How many lines in the records below contain the word "pull"? State only that number.
Top of DATA FOR ANALYSIS
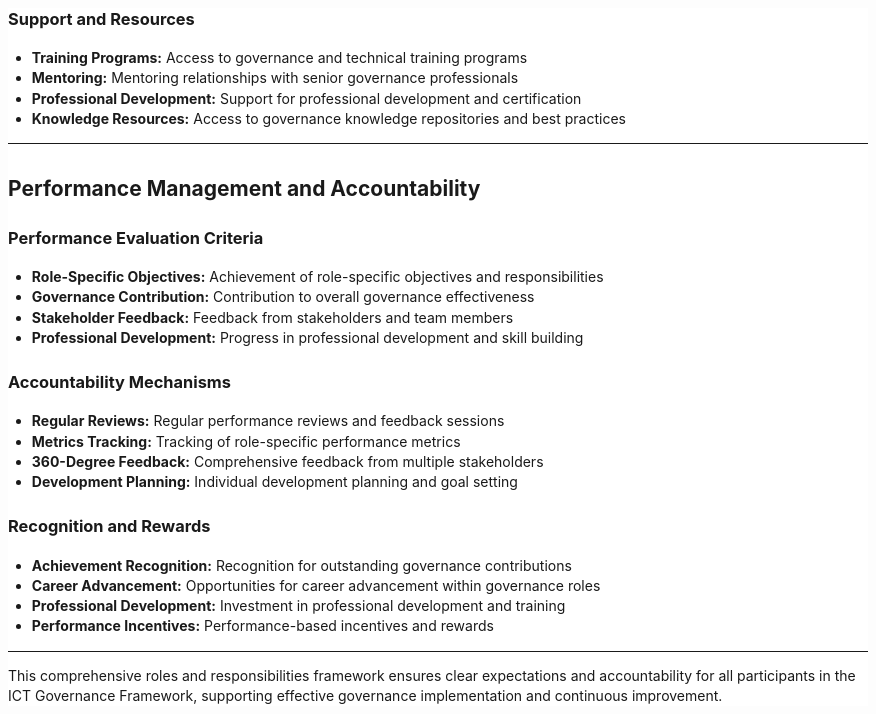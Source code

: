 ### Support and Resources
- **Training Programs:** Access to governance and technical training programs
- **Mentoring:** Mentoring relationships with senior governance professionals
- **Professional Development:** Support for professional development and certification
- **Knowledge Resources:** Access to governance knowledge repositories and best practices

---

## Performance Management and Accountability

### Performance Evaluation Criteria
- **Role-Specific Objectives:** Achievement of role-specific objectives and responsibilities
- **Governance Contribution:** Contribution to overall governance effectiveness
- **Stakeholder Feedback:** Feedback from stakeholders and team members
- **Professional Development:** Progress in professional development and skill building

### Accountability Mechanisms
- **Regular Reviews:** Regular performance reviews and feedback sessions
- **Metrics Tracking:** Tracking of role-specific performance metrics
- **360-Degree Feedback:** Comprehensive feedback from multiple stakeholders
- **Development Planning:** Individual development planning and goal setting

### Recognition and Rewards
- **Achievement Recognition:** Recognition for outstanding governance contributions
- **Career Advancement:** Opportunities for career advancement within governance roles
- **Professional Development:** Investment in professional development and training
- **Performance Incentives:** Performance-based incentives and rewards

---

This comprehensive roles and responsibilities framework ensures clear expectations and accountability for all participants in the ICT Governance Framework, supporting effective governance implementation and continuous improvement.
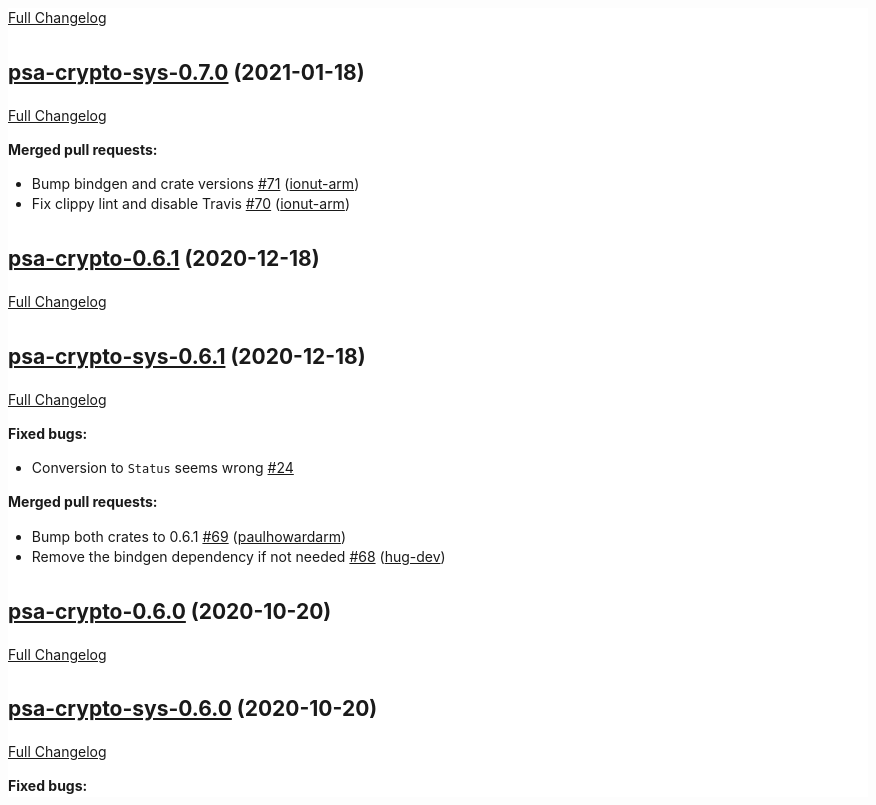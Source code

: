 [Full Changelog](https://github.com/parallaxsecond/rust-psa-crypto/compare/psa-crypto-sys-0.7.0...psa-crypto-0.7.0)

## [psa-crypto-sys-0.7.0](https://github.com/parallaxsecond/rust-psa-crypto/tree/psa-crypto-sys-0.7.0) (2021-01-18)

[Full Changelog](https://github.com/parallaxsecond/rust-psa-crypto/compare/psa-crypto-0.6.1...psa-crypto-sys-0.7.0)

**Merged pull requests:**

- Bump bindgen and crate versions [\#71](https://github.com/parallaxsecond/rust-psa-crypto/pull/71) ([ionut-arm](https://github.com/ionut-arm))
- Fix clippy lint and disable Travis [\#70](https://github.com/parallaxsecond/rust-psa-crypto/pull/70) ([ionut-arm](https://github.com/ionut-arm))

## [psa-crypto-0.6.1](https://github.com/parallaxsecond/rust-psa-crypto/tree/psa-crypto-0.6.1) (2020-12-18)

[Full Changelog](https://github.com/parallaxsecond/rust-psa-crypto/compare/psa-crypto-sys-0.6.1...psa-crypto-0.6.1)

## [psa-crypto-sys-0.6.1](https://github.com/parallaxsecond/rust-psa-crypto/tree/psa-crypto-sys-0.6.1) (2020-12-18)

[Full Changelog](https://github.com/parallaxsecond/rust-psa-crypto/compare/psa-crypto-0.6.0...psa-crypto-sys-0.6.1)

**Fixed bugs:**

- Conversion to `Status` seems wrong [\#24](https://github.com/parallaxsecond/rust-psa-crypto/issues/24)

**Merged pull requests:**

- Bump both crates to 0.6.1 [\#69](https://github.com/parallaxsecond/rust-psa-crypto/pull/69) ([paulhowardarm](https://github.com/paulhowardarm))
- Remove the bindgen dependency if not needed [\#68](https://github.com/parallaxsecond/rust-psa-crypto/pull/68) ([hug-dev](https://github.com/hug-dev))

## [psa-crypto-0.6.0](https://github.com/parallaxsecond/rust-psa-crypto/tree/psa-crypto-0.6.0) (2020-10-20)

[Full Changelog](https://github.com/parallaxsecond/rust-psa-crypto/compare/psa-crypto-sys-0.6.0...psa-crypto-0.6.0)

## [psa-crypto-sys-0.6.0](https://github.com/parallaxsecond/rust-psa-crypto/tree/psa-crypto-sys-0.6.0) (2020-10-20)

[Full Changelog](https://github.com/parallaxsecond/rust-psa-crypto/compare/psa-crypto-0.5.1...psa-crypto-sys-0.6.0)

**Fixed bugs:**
Bottom of DATA FOR ANALYSIS
Top of DATA FOR ANALYSIS
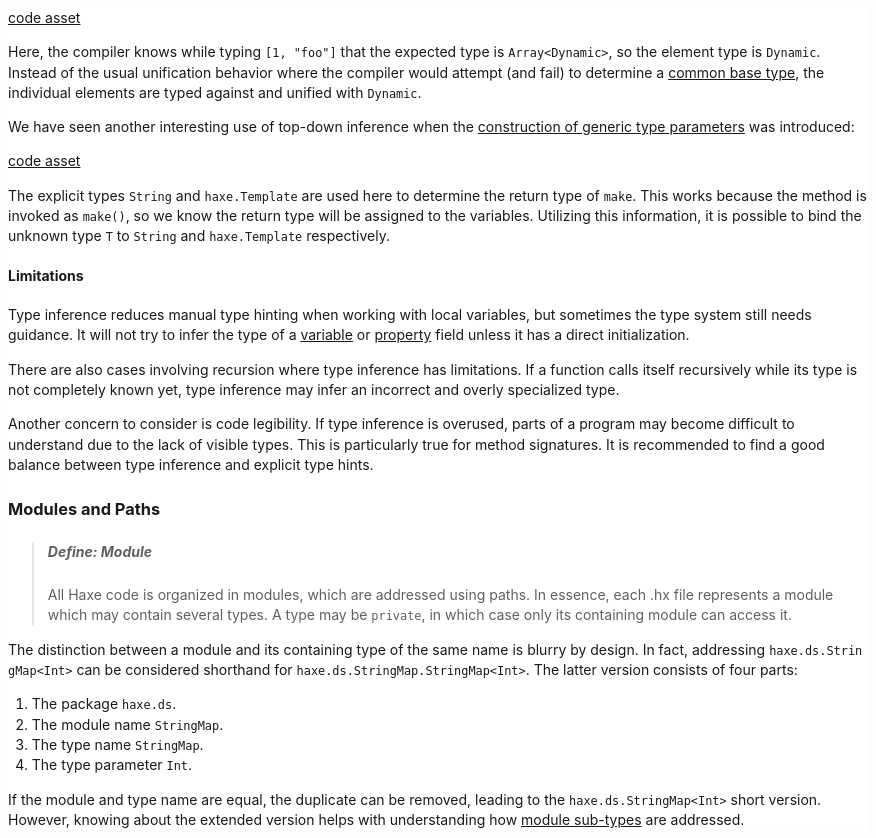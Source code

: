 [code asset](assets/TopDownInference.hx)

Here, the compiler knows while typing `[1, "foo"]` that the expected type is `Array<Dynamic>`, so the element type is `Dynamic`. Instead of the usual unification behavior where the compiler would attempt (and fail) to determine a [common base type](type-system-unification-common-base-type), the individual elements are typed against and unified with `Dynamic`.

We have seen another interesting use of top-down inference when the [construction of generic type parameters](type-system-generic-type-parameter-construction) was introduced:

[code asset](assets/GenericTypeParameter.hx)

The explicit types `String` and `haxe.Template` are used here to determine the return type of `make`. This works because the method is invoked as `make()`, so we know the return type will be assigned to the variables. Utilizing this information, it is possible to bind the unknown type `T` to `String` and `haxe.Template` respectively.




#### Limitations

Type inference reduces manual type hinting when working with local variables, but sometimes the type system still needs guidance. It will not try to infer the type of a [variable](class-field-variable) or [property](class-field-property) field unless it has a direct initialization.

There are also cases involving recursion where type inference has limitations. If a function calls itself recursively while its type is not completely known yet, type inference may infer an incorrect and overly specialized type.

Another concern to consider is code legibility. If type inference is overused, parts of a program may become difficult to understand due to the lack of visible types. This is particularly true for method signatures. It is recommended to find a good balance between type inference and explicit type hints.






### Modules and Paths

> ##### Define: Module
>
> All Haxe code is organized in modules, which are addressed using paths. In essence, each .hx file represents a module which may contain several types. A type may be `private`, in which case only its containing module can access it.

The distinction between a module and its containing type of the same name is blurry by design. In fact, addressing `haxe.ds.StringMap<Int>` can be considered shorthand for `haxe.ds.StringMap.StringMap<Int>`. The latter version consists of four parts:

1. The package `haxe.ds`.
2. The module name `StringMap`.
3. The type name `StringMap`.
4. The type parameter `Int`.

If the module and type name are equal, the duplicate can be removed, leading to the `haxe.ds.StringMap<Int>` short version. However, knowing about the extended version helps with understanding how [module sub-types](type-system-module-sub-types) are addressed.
Bottom of DATA FOR ANALYSIS
### ANSWER SPACE
6